The DJ and Sub are two different watches, the DJ is also cheaper than the Sub not the same price and you have two options of bracelet to go for.


----------



## Roger the Dodger (Oct 5, 2009)

ZenArcade said:


> The looky looky men apparently also fake rose gold Cellini's, they are top sellers in Spain to package holiday Brits to compliment the blag Hugo Boss polo shirt.
> 
> The DJ and Sub are two different watches, the DJ is also cheaper than the Sub not the same price and you have two options of bracelet to go for.


 Last year it was all Michael Korrs stuff.....who ever he is....... :yes:


----------



## BondandBigM (Apr 4, 2007)

Padders said:


> Because no-one ever fake a sub after all. Just saying!


 Fair comment but you can spot a fake sub a mile away.

The real ones if you know what you are looking at stand out over and above the fakos made out of cheap stainless or fools gold by a country mile.
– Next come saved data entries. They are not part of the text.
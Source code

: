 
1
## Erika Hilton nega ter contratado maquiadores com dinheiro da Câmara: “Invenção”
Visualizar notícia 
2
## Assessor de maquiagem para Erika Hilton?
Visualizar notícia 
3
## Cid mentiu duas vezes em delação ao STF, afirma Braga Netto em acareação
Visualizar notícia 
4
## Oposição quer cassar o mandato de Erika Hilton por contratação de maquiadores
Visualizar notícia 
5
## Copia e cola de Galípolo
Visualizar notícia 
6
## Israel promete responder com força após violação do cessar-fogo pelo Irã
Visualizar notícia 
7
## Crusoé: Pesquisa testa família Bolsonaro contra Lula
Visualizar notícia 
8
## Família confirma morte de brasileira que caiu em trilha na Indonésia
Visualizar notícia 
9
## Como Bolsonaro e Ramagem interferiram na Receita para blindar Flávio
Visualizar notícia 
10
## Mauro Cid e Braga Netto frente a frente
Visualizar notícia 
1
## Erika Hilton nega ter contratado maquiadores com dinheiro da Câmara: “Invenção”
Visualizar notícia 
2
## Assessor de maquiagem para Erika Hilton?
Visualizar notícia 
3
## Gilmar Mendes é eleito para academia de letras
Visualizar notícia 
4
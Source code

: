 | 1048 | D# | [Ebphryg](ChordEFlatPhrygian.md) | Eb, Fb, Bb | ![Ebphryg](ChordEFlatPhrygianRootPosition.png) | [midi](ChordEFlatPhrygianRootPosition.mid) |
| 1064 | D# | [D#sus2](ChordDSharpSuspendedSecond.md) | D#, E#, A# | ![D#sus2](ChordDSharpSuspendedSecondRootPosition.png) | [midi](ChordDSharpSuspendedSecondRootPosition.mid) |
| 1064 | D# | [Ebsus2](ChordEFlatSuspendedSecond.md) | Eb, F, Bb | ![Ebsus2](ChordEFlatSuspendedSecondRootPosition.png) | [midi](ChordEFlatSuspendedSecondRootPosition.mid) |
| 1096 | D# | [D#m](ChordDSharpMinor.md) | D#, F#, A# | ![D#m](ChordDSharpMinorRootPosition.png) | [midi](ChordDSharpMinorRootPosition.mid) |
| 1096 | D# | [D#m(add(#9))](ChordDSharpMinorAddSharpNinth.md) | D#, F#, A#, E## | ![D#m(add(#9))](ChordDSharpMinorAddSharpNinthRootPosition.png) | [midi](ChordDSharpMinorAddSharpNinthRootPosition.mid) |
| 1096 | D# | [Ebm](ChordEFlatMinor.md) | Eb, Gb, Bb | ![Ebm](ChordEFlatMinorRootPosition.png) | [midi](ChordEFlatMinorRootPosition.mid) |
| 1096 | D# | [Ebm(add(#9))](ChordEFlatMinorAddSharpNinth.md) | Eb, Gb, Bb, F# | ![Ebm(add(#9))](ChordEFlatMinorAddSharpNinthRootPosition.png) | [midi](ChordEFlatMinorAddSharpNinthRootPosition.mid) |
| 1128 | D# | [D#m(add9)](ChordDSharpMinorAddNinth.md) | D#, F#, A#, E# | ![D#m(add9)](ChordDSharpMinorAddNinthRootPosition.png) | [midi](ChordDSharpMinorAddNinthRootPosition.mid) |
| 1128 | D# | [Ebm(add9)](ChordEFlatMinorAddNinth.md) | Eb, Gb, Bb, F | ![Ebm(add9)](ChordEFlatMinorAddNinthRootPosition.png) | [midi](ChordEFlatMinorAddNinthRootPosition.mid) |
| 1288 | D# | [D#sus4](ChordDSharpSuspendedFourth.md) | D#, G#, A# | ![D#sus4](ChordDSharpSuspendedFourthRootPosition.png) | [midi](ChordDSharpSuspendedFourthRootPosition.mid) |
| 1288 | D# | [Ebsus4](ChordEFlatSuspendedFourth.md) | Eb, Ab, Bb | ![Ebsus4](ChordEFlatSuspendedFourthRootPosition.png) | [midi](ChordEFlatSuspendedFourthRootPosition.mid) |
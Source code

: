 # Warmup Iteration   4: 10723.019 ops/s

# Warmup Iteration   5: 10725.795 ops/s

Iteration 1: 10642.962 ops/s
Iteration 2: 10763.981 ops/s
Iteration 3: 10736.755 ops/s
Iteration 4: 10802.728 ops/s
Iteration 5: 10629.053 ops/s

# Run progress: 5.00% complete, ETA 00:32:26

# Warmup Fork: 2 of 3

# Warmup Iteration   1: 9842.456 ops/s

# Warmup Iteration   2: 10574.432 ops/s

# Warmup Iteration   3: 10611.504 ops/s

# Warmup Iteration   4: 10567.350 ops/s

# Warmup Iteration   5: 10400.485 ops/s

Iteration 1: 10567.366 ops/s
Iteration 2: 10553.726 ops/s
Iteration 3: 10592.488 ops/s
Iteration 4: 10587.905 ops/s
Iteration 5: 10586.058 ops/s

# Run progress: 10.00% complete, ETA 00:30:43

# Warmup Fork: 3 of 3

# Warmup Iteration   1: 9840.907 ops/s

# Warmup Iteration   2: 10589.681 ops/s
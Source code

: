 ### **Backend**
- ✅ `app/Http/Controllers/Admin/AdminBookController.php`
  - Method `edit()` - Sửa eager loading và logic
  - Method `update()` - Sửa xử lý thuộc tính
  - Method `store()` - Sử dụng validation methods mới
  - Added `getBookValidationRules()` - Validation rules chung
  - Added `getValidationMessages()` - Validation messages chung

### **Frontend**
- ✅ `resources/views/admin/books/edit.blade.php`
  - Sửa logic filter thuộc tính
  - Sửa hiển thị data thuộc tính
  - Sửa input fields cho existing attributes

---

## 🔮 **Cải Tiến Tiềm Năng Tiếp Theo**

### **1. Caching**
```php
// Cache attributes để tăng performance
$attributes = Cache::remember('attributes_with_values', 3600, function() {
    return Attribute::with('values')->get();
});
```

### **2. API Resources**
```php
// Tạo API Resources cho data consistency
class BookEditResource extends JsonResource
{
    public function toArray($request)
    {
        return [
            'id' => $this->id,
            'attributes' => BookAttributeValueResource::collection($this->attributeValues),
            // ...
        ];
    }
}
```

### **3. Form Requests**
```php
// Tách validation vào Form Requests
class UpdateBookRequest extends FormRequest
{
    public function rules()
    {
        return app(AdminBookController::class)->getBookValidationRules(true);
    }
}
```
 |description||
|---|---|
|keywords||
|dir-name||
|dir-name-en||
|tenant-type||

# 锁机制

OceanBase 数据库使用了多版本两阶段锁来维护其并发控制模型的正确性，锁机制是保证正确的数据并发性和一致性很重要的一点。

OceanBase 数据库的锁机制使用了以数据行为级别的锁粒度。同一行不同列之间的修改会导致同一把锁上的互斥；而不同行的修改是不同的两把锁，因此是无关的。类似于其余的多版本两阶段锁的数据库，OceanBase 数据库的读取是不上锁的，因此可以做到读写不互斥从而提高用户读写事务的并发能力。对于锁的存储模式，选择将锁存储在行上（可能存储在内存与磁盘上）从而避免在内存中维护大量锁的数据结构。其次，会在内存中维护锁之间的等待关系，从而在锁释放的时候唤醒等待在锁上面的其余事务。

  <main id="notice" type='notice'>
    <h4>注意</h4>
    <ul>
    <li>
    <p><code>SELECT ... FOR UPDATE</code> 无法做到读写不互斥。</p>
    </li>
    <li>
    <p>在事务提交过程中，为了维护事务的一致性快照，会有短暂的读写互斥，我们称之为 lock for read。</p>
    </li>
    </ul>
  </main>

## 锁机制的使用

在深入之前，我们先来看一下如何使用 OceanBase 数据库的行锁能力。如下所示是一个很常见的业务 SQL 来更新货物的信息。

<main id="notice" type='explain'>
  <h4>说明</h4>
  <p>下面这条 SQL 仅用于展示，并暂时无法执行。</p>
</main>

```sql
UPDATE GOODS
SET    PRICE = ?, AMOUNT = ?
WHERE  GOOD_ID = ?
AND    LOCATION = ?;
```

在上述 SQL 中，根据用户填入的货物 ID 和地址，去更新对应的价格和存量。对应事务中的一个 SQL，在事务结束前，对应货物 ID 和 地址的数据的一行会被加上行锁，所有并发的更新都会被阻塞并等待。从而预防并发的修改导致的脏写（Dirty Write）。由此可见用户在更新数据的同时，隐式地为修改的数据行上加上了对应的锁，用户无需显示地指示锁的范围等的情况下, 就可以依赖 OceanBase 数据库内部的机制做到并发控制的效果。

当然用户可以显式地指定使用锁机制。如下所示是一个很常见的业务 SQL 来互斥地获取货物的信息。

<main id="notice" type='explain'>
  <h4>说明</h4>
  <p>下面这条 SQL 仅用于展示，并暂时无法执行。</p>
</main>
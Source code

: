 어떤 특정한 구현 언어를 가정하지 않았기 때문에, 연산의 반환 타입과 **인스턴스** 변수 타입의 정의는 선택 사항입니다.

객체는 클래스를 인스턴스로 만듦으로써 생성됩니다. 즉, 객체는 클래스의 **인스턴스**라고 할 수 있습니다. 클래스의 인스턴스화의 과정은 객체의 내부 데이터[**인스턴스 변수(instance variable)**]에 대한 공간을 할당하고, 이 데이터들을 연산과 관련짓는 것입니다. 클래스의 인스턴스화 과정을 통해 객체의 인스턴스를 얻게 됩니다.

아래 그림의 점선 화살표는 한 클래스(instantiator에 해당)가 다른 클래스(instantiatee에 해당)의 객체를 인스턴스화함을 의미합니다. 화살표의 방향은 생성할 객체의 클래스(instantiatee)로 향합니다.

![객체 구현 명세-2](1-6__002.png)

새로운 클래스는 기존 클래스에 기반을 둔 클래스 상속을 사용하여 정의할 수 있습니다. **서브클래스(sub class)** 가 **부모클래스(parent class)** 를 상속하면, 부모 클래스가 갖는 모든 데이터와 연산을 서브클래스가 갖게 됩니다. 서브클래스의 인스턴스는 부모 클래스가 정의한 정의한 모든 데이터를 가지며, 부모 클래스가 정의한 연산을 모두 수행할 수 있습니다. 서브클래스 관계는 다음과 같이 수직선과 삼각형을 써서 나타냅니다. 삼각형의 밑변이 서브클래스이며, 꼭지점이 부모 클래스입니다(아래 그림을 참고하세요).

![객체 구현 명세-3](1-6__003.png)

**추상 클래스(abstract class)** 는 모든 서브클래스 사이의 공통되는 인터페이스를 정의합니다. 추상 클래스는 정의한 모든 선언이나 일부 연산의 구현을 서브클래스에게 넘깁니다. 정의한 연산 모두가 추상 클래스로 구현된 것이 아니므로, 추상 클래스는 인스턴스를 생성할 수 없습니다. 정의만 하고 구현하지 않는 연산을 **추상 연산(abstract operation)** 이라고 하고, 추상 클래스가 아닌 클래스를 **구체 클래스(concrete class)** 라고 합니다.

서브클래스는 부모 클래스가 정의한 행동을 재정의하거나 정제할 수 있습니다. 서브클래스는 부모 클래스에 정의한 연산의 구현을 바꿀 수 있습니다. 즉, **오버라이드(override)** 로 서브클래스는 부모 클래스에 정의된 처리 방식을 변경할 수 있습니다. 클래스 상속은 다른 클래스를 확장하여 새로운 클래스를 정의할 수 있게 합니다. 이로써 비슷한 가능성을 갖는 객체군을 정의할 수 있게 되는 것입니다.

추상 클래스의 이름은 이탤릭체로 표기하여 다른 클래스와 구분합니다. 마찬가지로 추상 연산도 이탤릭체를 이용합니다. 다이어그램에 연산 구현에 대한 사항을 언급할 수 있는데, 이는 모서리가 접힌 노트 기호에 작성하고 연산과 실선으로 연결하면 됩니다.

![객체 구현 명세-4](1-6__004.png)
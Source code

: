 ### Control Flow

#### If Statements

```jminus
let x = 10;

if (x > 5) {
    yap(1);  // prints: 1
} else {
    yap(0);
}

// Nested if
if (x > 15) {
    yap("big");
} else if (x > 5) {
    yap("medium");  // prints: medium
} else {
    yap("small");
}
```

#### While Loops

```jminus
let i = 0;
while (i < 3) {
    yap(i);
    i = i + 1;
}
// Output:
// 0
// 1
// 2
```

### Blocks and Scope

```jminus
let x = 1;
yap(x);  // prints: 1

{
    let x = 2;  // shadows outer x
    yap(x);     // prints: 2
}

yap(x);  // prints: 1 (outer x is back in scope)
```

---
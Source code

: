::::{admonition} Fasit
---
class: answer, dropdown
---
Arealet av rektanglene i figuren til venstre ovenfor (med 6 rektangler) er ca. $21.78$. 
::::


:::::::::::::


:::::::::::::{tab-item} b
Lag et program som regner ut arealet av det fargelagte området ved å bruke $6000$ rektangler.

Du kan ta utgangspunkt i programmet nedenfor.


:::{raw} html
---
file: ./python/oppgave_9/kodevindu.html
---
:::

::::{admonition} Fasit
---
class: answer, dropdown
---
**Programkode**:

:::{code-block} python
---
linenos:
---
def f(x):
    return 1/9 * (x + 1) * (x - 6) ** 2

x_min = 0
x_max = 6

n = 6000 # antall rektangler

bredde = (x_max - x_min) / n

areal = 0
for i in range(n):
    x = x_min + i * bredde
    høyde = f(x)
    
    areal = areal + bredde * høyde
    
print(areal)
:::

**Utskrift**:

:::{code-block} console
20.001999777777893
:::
And shopping in Aldi, clothed at Primark you can pretty much be 99% sure their Sub isn't real.

:laugh: :laugh:


----------



## Daveyboyz (Mar 9, 2016)

Well even though people are saying the datejust is a dress watch they are both sports in a way (both designed for waterproof, both durable) the Oyster is just not a divers.

I think they are both recognisable...but I way prefer the Sub. I have seen too many manky jubilee bracelets...these make me say ew.

The thing is the Sub cant really be beaten easily as a diver it is the one all others use as a benchmark, whereas the oyster there are plenty of other options that I personally would prefer.

Its personal preference though...I may be biased though I am intending to pull the trigger on a sub anytime now. (I could easily change my mind and get a JLC master calender though...that watch jist ticks so many boxes)


----------



## ZenArcade (Aug 17, 2016)

BondandBigM said:


> Fair comment but you can spot a fake sub a mile away.
> 
> The real ones if you know what you are looking at stand out over and above the fakos made out of cheap stainless or fools gold by a country mile.
> 
> ...


 Plus some companies have made a cottage industry out of copying "cough" homage to the Sub. Steinhart, Invicta etc... Cant think of anyone who has a line up of homage Date Just watches people are falling over themselves to buy.

Sub is a great watch but we are talking sports watch or dress/casual watch here apples and pears.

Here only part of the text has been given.